By Scott B.
Mormons in the United States have seemingly endless discussions about the appropriateness and value of movies bearing an R rating. Here blogger Scott B. presents a humorous and thorough overview of the contours of this discussion as it has taken place on LDS blogs.
It is time once again for the newer readers of the Bloggernacle to open their notepads and prepare for study. Today, my subject matter is the R-Rated Movie. However, the purpose here is history, not doctrine; therefore, the pros and cons, the virtues and evils, of R-rated movies will not be reviewed.
Although it is not specifically mentioned in some of the seminal Bloggernacle literature, virtually all of the R-rated movie debates in Mormondom are a result of the following quote:
We counsel you, young men, not to pollute your minds with such degrading matter, for the mind through which this filth passes is never the same afterwards. Don't see R-rated movies or vulgar videos or participate in any entertainment that is immoral, suggestive, or pornographic.

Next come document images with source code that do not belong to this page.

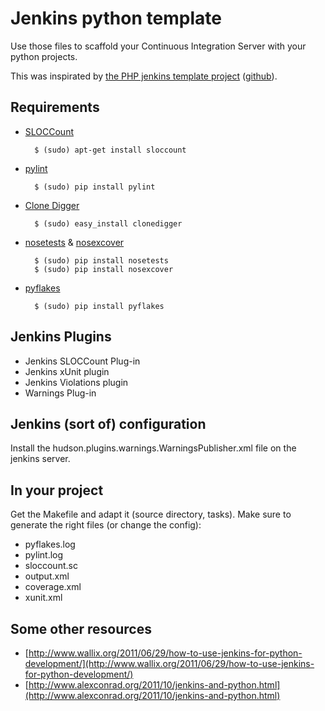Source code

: # Jenkins python template

Use those files to scaffold your Continuous Integration Server with your python projects.

This was inspirated by [the PHP jenkins template project](http://jenkins-php.org/) ([github](https://github.com/sebastianbergmann/php-jenkins-template)).



## Requirements

* [SLOCCount](http://www.dwheeler.com/sloccount/)

        $ (sudo) apt-get install sloccount

* [pylint](http://pypi.python.org/pypi/pylint)

        $ (sudo) pip install pylint

* [Clone Digger](http://clonedigger.sourceforge.net/)

        $ (sudo) easy_install clonedigger

* [nosetests](http://readthedocs.org/docs/nose/en/latest/) & [nosexcover](http://pypi.python.org/pypi/nosexcover)

        $ (sudo) pip install nosetests
        $ (sudo) pip install nosexcover

* [pyflakes](http://pypi.python.org/pypi/pyflakes)

        $ (sudo) pip install pyflakes


## Jenkins Plugins

* Jenkins SLOCCount Plug-in
* Jenkins xUnit plugin
* Jenkins Violations plugin
* Warnings Plug-in


## Jenkins (sort of) configuration

Install the hudson.plugins.warnings.WarningsPublisher.xml file on the jenkins server.


## In your project

Get the Makefile and adapt it (source directory, tasks). Make sure to generate the right files (or change the config):

* pyflakes.log
* pylint.log
* sloccount.sc
* output.xml
* coverage.xml
* xunit.xml


## Some other resources

* [http://www.wallix.org/2011/06/29/how-to-use-jenkins-for-python-development/](http://www.wallix.org/2011/06/29/how-to-use-jenkins-for-python-development/)
* [http://www.alexconrad.org/2011/10/jenkins-and-python.html](http://www.alexconrad.org/2011/10/jenkins-and-python.html)

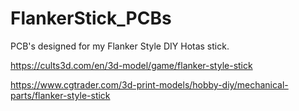 # FlankerStick_PCBs
 
PCB's designed for my Flanker Style DIY Hotas stick.

https://cults3d.com/en/3d-model/game/flanker-style-stick

https://www.cgtrader.com/3d-print-models/hobby-diy/mechanical-parts/flanker-style-stick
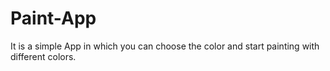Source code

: # Paint-App

It is a simple App in which you can choose the color and start painting with different colors.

Don't listen to music that is degrading. (President Ezra Taft Benson, "To the ‘Youth of the Noble Birthright'" Ensign, May 1986, reporting the proceedings of Priesthood Session, 156th Annual General Conference).
Incidentally, this quote was used as a Friday Firestorm topic in August, 2007, and resulted in 183 responses, including a marvelous contribution from Ray, where he exhorts everyone to avoid turning the thread into a debate about ETB's political views, then debates ETB's political views for several comments, and then apologizes for doing exactly what he told everyone else not to do.

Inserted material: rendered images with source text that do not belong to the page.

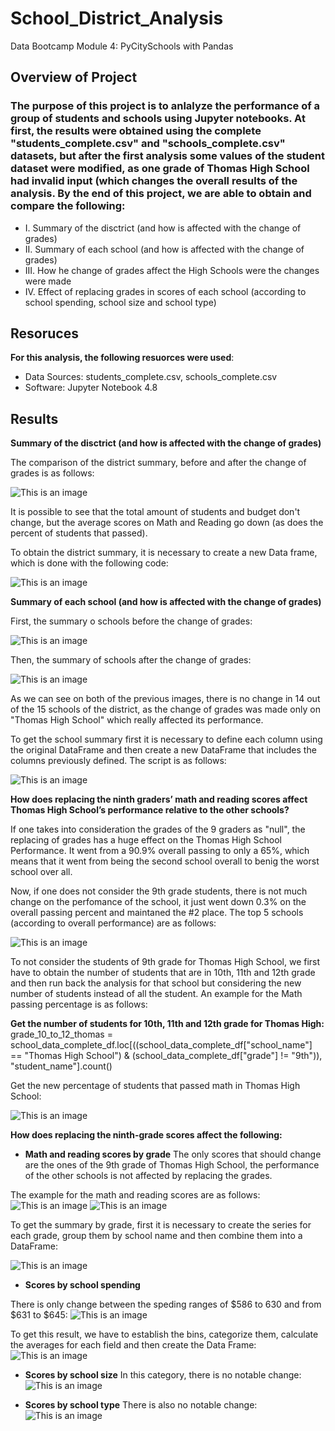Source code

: # School_District_Analysis
Data Bootcamp Module 4: PyCitySchools with Pandas
## Overview of Project

### The purpose of this project is to anlalyze the performance of a group of students and schools using Jupyter notebooks. At first, the results were obtained using the complete "students_complete.csv" and "schools_complete.csv" datasets, but after the first analysis some values of the student dataset were modified, as one grade of Thomas High School had invalid input (which changes the overall results of the analysis. By the end of this project, we are able to obtain and compare the following:
* I. Summary of the disctrict (and how is affected with the change of grades)
* II. Summary of each school (and how is affected with the change of grades)
* III. How he change of grades affect the High Schools were the changes were made
* IV. Effect of replacing grades in scores of each school (according to school spending, school size and school type)


## Resoruces
**For this analysis, the following resuorces were used**:
- Data Sources: students_complete.csv, schools_complete.csv
- Software: Jupyter Notebook 4.8

## Results

**Summary of the disctrict (and how is affected with the change of grades)**

The comparison of the district summary, before and after the change of grades is as follows:

![This is an image](https://github.com/HansFeddersen/School_District_Analysis/blob/main/Resources/More/District%20summary.png)

It is possible to see that the total amount of students and budget don't change, but the average scores on Math and Reading go down (as does the percent of students that passed).

To obtain the district summary, it is necessary to create a new Data frame, which is done with the following code:

![This is an image](https://github.com/HansFeddersen/School_District_Analysis/blob/main/Resources/More/District_summary_DF.png)

**Summary of each school (and how is affected with the change of grades)**

First, the summary o schools before the change of grades:

![This is an image](https://github.com/HansFeddersen/School_District_Analysis/blob/main/Resources/More/School_summary_before.png)

Then, the summary of schools after the change of grades:

![This is an image](https://github.com/HansFeddersen/School_District_Analysis/blob/main/Resources/More/School_summary_after.png)

As we can see on both of the previous images, there is no change in 14 out of the 15 schools of the district, as the change of grades was made only on "Thomas High School" which really affected its performance.

To get the school summary first it is necessary to define each column using the original DataFrame and then create a new DataFrame that includes the columns previously defined. The script is as follows:

![This is an image](https://github.com/HansFeddersen/School_District_Analysis/blob/main/Resources/More/School_summary_DF.png)

**How does replacing the ninth graders’ math and reading scores affect Thomas High School’s performance relative to the other schools?**

If one takes into consideration the grades of the 9 graders as "null", the replacing of grades has a huge effect on the Thomas High School Performance. It went from a 90.9% overall passing to only a 65%, which means that it went from being the second school overall to benig the worst school over all.

Now, if one does not consider the 9th grade students, there is not much change on the perfomance of the school, it just went down 0.3% on the overall passing percent and maintaned the #2 place. The top 5 schools (according to overall performance) are as follows:

![This is an image](https://github.com/HansFeddersen/School_District_Analysis/blob/main/Resources/More/Top_5_not_9th_thomas.png)

To not consider the students of 9th grade for Thomas High School, we first have to obtain the number of students that are in 10th, 11th and 12th grade and then run back the analysis for that school but considering the new number of students instead of all the student. An example for the Math passing percentage is as follows:

**Get the number of students for 10th, 11th and 12th grade for Thomas High:** grade_10_to_12_thomas = school_data_complete_df.loc[((school_data_complete_df["school_name"] == "Thomas High School") & (school_data_complete_df["grade"] != "9th")), "student_name"].count()

Get the new percentage of students that passed math in Thomas High School:

![This is an image](https://github.com/HansFeddersen/School_District_Analysis/blob/main/Resources/More/math_replace_9th.png)

**How does replacing the ninth-grade scores affect the following:**

- **Math and reading scores by grade**
The only scores that should change are the ones of the 9th grade of Thomas High School, the performance of the other schools is not affected by replacing the grades.

The example for the math and reading scores are as follows:
![This is an image](https://github.com/HansFeddersen/School_District_Analysis/blob/main/Resources/More/Math_by_grade.png)
![This is an image](https://github.com/HansFeddersen/School_District_Analysis/blob/main/Resources/More/Reading_by_grade.png)

To get the summary by grade, first it is necessary to create the series for each grade, group them by school name and then combine them into a DataFrame:

![This is an image](https://github.com/HansFeddersen/School_District_Analysis/blob/main/Resources/More/Math_by_grade_DF.png)


- **Scores by school spending**

There is only change between the speding ranges of $586 to 630 and from $631 to $645:
![This is an image](https://github.com/HansFeddersen/School_District_Analysis/blob/main/Resources/More/Scores_by_school_spending.png)

To get this result, we have to establish the bins, categorize them, calculate the averages for each field and then create the Data Frame:
![This is an image](https://github.com/HansFeddersen/School_District_Analysis/blob/main/Resources/More/Scores_by_school_spending_DF.png)

- **Scores by school size**
In this category, there is no notable change:
![This is an image](https://github.com/HansFeddersen/School_District_Analysis/blob/main/Resources/More/Scores_by_school_size.png)


- **Scores by school type**
There is also no notable change:
![This is an image](https://github.com/HansFeddersen/School_District_Analysis/blob/main/Resources/More/Scores_by_school_type.png)


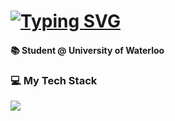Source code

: 
<h1 align="left">
  <a href="https://git.io/typing-svg"><img src="https://readme-typing-svg.demolab.com?font=Fira+Code&weight=500&size=25&duration=4000&pause=350&color=45B6FE&center=true&vCenter=true&width=435&lines=Aspiring+Software+Engineer;Aspiring+AI%2FML+Engineer" alt="Typing SVG" /></a>
</h1>

#### 📚 Student @ University of Waterloo

### 💻 My Tech Stack


<p align="left">
  <a href="https://skillicons.dev">
    <img src="https://skillicons.dev/icons?i=py,c,cpp,html,css,tailwind,js,ts,nodejs,nextjs,django,react,figma,git,github,firebase,arduino&perline=5" />
  </a>
</p>

<!--
**aaisha-pathan/aaisha-pathan** is a ✨ _special_ ✨ repository because its `README.md` (this file) appears on your GitHub profile.

Here are some ideas to get you started:

- 🔭 I’m currently working on ...
- 🌱 I’m currently learning ...
- 👯 I’m looking to collaborate on ...
- 🤔 I’m looking for help with ...
- 💬 Ask me about ...
- 📫 How to reach me: ...
- 😄 Pronouns: ...
- ⚡ Fun fact: ...
-->
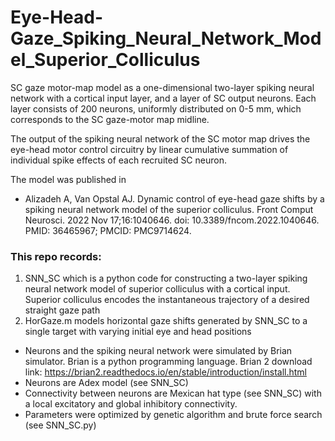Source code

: # Eye-Head-Gaze_Spiking_Neural_Network_Model_Superior_Colliculus

SC gaze motor-map model as a one-dimensional two-layer spiking neural network with a cortical input layer, and a layer of SC output neurons. Each layer consists of 200 neurons, uniformly distributed on 0-5 mm, which corresponds to the SC gaze-motor map midline.

The output of the spiking neural network of the SC motor map drives the eye-head motor control circuitry by linear cumulative summation of individual spike effects of each recruited SC neuron. 

The model was published in 
* Alizadeh A, Van Opstal AJ. Dynamic control of eye-head gaze shifts by a spiking neural network model of the superior colliculus. Front Comput Neurosci. 2022 Nov 17;16:1040646. doi: 10.3389/fncom.2022.1040646. PMID: 36465967; PMCID: PMC9714624.

### This repo records:
1. SNN_SC which is a python code for constructing a two-layer spiking neural network model of superior colliculus with a cortical input. Superior colliculus encodes the instantaneous trajectory of a desired straight gaze path 
2. HorGaze.m models horizontal gaze shifts generated by SNN_SC to a single target with varying initial eye and head positions

* Neurons and the spiking neural network were simulated by Brian simulator. Brian is a python programming language. Brian 2 download link: https://brian2.readthedocs.io/en/stable/introduction/install.html
* Neurons are Adex model (see SNN_SC)
* Connectivity between neurons are Mexican hat type (see SNN_SC) with a local excitatory and global inhibitory connectivity.
* Parameters were optimized by genetic algorithm and brute force search (see SNN_SC.py)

The earliest post I found (admittedly, I didn't get into the smaller solo blogs) that addresses the R-Rated Movie debate is a short-ish posting from Russell Arben Fox in February 2004. This post focuses on a newspaper interview in which BYU Religion Professor Robert Millet said that, while he usually does not watch R-rated films, he would be attending The Passion of the Christ with clergy from various religious organizations. Said Millet, "This isn't Freddy Krueger. This is Jesus Christ."

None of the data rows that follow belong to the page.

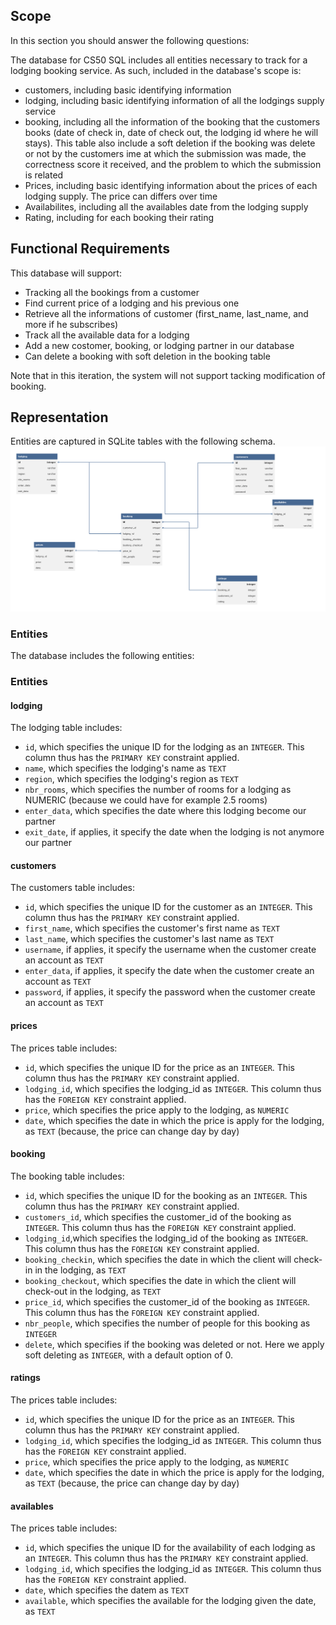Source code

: ## Scope

In this section you should answer the following questions:

The database for CS50 SQL includes all entities necessary to track for a lodging booking service. As such, included in the database's scope is:

* customers, including basic identifying information
* lodging, including basic identifying information of all the lodgings supply service
* booking, including all the information of the booking that the customers books (date of check in, date of check out, the lodging id where he will stays). This table also include a soft deletion if the booking was delete or not by the customers
ime at which the submission was made, the correctness score it received, and the problem to which the submission is related
* Prices, including basic identifying information about the prices of each lodging supply. The price can differs over time
* Availabilites, including all the availables date from the lodging supply
* Rating, including for each booking their rating

## Functional Requirements

This database will support:

* Tracking all the bookings from a customer
* Find current price of a lodging and his previous one
* Retrieve all the informations of customer (first_name, last_name, and more if he subscribes)
* Track all the available data for a lodging
* Add a new costomer, booking, or lodging partner in our database
* Can delete a booking with soft deletion in the booking table

Note that in this iteration, the system will not support tacking modification of booking.

## Representation

Entities are captured in SQLite tables with the following schema.
![The schema](/Project/diagram.png)

### Entities

The database includes the following entities:

### Entities

#### lodging
The lodging table includes:

* `id`, which specifies the unique ID for the lodging as an `INTEGER`. This column thus has the `PRIMARY KEY` constraint applied.
* `name`, which specifies the lodging's name as `TEXT`
* `region`, which specifies the lodging's region as `TEXT`
* `nbr_rooms`, which specifies the number of rooms for a lodging as NUMERIC (because we could have for example 2.5 rooms)
* `enter_data`, which specifies the date where this lodging become our partner
* `exit_date`, if applies, it specify the date when the lodging is not anymore our partner


#### customers
The customers table includes:

* `id`, which specifies the unique ID for the customer as an `INTEGER`. This column thus has the `PRIMARY KEY` constraint applied.
* `first_name`, which specifies the customer's first name as `TEXT`
* `last_name`, which specifies the customer's last name as `TEXT`
* `username`,  if applies, it specify the username  when the customer create an account as `TEXT`
* `enter_data`, if applies, it specify the date when the customer create an account as `TEXT`
* `password`, if applies, it specify the password  when the customer create an account as `TEXT`


#### prices
The prices table includes:

* `id`, which specifies the unique ID for the price as an `INTEGER`. This column thus has the `PRIMARY KEY` constraint applied.
* `lodging_id`, which specifies the lodging_id as `INTEGER`. This column thus has the `FOREIGN KEY` constraint applied.
* `price`, which specifies the price apply to the lodging, as `NUMERIC`
* `date`, which specifies the date in which the price is apply for the lodging, as `TEXT` (because, the price can change day by day)

#### booking
The booking table includes:

* `id`, which specifies the unique ID for the booking as an `INTEGER`. This column thus has the `PRIMARY KEY` constraint applied.
* `customers_id`, which specifies the customer_id of the booking as `INTEGER`. This column thus has the `FOREIGN KEY` constraint applied.
* `lodging_id`,which specifies the lodging_id of the booking as `INTEGER`. This column thus has the `FOREIGN KEY` constraint applied.
* `booking_checkin`, which specifies the date in which the client will check-in in the lodging, as `TEXT`
* `booking_checkout`, which specifies the date in which the client will check-out in the lodging, as `TEXT`
* `price_id`, which specifies the customer_id of the booking as `INTEGER`. This column thus has the `FOREIGN KEY` constraint applied.
* `nbr_people`, which specifies the number of people for this booking as `INTEGER`
* `delete`, which specifies if the booking was deleted or not. Here we apply soft deleting as `INTEGER`, with a default option of 0.


#### ratings
The prices table includes:

* `id`, which specifies the unique ID for the price as an `INTEGER`. This column thus has the `PRIMARY KEY` constraint applied.
* `lodging_id`, which specifies the lodging_id as `INTEGER`. This column thus has the `FOREIGN KEY` constraint applied.
* `price`, which specifies the price apply to the lodging, as `NUMERIC`
* `date`, which specifies the date in which the price is apply for the lodging, as `TEXT` (because, the price can change day by day)


#### availables
The prices table includes:

* `id`, which specifies the unique ID for the availability of each lodging as an `INTEGER`. This column thus has the `PRIMARY KEY` constraint applied.
* `lodging_id`, which specifies the lodging_id as `INTEGER`. This column thus has the `FOREIGN KEY` constraint applied.
* `date`, which specifies the datem as `TEXT`
* `available`, which specifies the available for the lodging given the date, as `TEXT`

Nevertheless, RAF's post is also important historically for more than being one of the first posts to address this topic. It also introduces students of the R-Rated Movie debate to Bob Caswell's take on R-Rated movies: "I always love discussing the ‘R' rating even if in some aspects it's been beat to death."
Indeed, Bob. Indeed, you do like to talk about this. (Little-known trivia: Only (!) about 12% of Bob Caswell's posts at BCC were about R-rated movies, but a full 100% of his comments throughout the Bloggernacle were about R-rated movies. I might be making that last part up, but after researching this topic, I'm not actually sure anymore.)